* Work order
Return the entire listing, word for word.

* The data
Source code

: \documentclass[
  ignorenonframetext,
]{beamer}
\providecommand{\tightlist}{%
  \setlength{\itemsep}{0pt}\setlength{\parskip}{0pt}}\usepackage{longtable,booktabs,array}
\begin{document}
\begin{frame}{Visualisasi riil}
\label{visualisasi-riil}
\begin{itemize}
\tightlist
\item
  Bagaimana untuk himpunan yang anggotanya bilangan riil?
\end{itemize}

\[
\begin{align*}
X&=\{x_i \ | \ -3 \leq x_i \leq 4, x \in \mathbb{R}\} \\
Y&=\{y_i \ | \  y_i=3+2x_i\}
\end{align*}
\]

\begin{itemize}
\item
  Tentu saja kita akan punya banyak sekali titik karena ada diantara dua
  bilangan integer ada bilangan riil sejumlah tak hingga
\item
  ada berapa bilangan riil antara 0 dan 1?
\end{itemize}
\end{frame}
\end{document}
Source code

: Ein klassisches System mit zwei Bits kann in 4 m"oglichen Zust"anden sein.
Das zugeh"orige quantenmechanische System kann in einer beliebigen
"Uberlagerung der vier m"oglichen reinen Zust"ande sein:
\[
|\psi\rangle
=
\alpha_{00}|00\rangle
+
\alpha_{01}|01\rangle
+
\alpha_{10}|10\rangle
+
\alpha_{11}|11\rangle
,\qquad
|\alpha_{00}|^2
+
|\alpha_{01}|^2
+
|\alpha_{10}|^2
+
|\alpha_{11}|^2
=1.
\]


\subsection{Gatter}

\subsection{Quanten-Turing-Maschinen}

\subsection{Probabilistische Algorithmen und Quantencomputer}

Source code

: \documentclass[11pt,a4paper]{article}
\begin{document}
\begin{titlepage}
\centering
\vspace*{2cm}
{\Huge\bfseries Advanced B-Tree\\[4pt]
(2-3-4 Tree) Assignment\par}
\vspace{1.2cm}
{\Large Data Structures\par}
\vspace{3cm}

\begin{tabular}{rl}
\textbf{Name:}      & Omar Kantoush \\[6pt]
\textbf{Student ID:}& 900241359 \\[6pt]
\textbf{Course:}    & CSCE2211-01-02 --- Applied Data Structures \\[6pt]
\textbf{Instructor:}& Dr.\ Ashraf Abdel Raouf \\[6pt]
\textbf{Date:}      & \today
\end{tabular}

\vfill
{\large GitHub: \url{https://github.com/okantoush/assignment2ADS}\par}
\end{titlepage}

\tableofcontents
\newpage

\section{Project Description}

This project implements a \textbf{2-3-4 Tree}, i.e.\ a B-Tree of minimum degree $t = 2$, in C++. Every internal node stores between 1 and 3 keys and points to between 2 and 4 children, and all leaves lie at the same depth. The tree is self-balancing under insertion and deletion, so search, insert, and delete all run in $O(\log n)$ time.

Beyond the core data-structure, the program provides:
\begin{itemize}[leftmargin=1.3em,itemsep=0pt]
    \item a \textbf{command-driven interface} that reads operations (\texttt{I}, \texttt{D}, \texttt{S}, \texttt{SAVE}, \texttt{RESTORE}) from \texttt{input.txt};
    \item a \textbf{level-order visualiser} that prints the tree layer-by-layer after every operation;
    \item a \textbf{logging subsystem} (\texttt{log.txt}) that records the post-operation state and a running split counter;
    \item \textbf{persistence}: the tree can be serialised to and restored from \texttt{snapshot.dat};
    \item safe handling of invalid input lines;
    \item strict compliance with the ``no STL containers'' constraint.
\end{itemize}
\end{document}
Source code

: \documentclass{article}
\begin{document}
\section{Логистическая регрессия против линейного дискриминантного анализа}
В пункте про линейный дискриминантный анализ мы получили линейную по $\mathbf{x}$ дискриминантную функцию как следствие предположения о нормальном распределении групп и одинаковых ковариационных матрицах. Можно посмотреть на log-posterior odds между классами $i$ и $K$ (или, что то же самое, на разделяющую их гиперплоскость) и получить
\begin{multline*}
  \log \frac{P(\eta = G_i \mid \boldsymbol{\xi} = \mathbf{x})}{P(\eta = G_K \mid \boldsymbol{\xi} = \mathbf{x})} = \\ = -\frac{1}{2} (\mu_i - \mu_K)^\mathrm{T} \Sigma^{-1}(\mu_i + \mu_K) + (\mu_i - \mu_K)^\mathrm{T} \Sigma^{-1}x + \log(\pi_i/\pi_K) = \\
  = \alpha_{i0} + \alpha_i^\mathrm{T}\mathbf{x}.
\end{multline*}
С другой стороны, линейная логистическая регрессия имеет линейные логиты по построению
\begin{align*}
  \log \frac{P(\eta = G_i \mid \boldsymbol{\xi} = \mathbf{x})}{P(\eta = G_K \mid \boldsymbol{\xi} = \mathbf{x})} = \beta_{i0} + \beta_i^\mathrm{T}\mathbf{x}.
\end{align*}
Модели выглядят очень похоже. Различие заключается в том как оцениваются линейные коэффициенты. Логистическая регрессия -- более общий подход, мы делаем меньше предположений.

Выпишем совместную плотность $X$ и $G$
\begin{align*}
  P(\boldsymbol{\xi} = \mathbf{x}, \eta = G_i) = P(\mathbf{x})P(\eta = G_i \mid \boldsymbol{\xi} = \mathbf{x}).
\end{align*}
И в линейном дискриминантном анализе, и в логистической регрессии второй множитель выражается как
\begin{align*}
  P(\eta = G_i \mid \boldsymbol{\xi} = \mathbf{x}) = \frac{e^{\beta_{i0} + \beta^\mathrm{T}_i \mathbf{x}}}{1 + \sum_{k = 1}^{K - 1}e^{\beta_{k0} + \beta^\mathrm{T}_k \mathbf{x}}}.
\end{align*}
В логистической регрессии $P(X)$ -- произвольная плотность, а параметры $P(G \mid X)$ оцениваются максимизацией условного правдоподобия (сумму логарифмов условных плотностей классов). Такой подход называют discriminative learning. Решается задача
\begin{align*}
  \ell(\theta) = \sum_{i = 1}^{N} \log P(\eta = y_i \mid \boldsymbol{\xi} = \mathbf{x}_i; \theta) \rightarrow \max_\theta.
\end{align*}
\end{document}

* Reply to the task
Source code

: \documentclass[
  ignorenonframetext,
]{beamer}
\providecommand{\tightlist}{%
  \setlength{\itemsep}{0pt}\setlength{\parskip}{0pt}}\usepackage{longtable,booktabs,array}
\begin{document}
\begin{frame}{Visualisasi riil}
\label{visualisasi-riil}
\begin{itemize}
\tightlist
\item
  Bagaimana untuk himpunan yang anggotanya bilangan riil?
\end{itemize}

\[
\begin{align*}
X&=\{x_i \ | \ -3 \leq x_i \leq 4, x \in \mathbb{R}\} \\
Y&=\{y_i \ | \  y_i=3+2x_i\}
\end{align*}
\]

\begin{itemize}
\item
  Tentu saja kita akan punya banyak sekali titik karena ada diantara dua
  bilangan integer ada bilangan riil sejumlah tak hingga
\item
  ada berapa bilangan riil antara 0 dan 1?
\end{itemize}
\end{frame}
\end{document}
Source code

: Ein klassisches System mit zwei Bits kann in 4 m"oglichen Zust"anden sein.
Das zugeh"orige quantenmechanische System kann in einer beliebigen
"Uberlagerung der vier m"oglichen reinen Zust"ande sein:
\[
|\psi\rangle
=
\alpha_{00}|00\rangle
+
\alpha_{01}|01\rangle
+
\alpha_{10}|10\rangle
+
\alpha_{11}|11\rangle
,\qquad
|\alpha_{00}|^2
+
|\alpha_{01}|^2
+
|\alpha_{10}|^2
+
|\alpha_{11}|^2
=1.
\]


\subsection{Gatter}

\subsection{Quanten-Turing-Maschinen}

\subsection{Probabilistische Algorithmen und Quantencomputer}

Source code

: \documentclass[11pt,a4paper]{article}
\begin{document}
\begin{titlepage}
\centering
\vspace*{2cm}
{\Huge\bfseries Advanced B-Tree\\[4pt]
(2-3-4 Tree) Assignment\par}
\vspace{1.2cm}
{\Large Data Structures\par}
\vspace{3cm}

\begin{tabular}{rl}
\textbf{Name:}      & Omar Kantoush \\[6pt]
\textbf{Student ID:}& 900241359 \\[6pt]
\textbf{Course:}    & CSCE2211-01-02 --- Applied Data Structures \\[6pt]
\textbf{Instructor:}& Dr.\ Ashraf Abdel Raouf \\[6pt]
\textbf{Date:}      & \today
\end{tabular}

\vfill
{\large GitHub: \url{https://github.com/okantoush/assignment2ADS}\par}
\end{titlepage}

\tableofcontents
\newpage

\section{Project Description}

This project implements a \textbf{2-3-4 Tree}, i.e.\ a B-Tree of minimum degree $t = 2$, in C++. Every internal node stores between 1 and 3 keys and points to between 2 and 4 children, and all leaves lie at the same depth. The tree is self-balancing under insertion and deletion, so search, insert, and delete all run in $O(\log n)$ time.

Beyond the core data-structure, the program provides:
\begin{itemize}[leftmargin=1.3em,itemsep=0pt]
    \item a \textbf{command-driven interface} that reads operations (\texttt{I}, \texttt{D}, \texttt{S}, \texttt{SAVE}, \texttt{RESTORE}) from \texttt{input.txt};
    \item a \textbf{level-order visualiser} that prints the tree layer-by-layer after every operation;
    \item a \textbf{logging subsystem} (\texttt{log.txt}) that records the post-operation state and a running split counter;
    \item \textbf{persistence}: the tree can be serialised to and restored from \texttt{snapshot.dat};
    \item safe handling of invalid input lines;
    \item strict compliance with the ``no STL containers'' constraint.
\end{itemize}
\end{document}
Source code

: \documentclass{article}
\begin{document}
\section{Логистическая регрессия против линейного дискриминантного анализа}
В пункте про линейный дискриминантный анализ мы получили линейную по $\mathbf{x}$ дискриминантную функцию как следствие предположения о нормальном распределении групп и одинаковых ковариационных матрицах. Можно посмотреть на log-posterior odds между классами $i$ и $K$ (или, что то же самое, на разделяющую их гиперплоскость) и получить
\begin{multline*}
  \log \frac{P(\eta = G_i \mid \boldsymbol{\xi} = \mathbf{x})}{P(\eta = G_K \mid \boldsymbol{\xi} = \mathbf{x})} = \\ = -\frac{1}{2} (\mu_i - \mu_K)^\mathrm{T} \Sigma^{-1}(\mu_i + \mu_K) + (\mu_i - \mu_K)^\mathrm{T} \Sigma^{-1}x + \log(\pi_i/\pi_K) = \\
  = \alpha_{i0} + \alpha_i^\mathrm{T}\mathbf{x}.
\end{multline*}
С другой стороны, линейная логистическая регрессия имеет линейные логиты по построению
\begin{align*}
  \log \frac{P(\eta = G_i \mid \boldsymbol{\xi} = \mathbf{x})}{P(\eta = G_K \mid \boldsymbol{\xi} = \mathbf{x})} = \beta_{i0} + \beta_i^\mathrm{T}\mathbf{x}.
\end{align*}
Модели выглядят очень похоже. Различие заключается в том как оцениваются линейные коэффициенты. Логистическая регрессия -- более общий подход, мы делаем меньше предположений.

Выпишем совместную плотность $X$ и $G$
\begin{align*}
  P(\boldsymbol{\xi} = \mathbf{x}, \eta = G_i) = P(\mathbf{x})P(\eta = G_i \mid \boldsymbol{\xi} = \mathbf{x}).
\end{align*}
И в линейном дискриминантном анализе, и в логистической регрессии второй множитель выражается как
\begin{align*}
  P(\eta = G_i \mid \boldsymbol{\xi} = \mathbf{x}) = \frac{e^{\beta_{i0} + \beta^\mathrm{T}_i \mathbf{x}}}{1 + \sum_{k = 1}^{K - 1}e^{\beta_{k0} + \beta^\mathrm{T}_k \mathbf{x}}}.
\end{align*}
В логистической регрессии $P(X)$ -- произвольная плотность, а параметры $P(G \mid X)$ оцениваются максимизацией условного правдоподобия (сумму логарифмов условных плотностей классов). Такой подход называют discriminative learning. Решается задача
\begin{align*}
  \ell(\theta) = \sum_{i = 1}^{N} \log P(\eta = y_i \mid \boldsymbol{\xi} = \mathbf{x}_i; \theta) \rightarrow \max_\theta.
\end{align*}
\end{document}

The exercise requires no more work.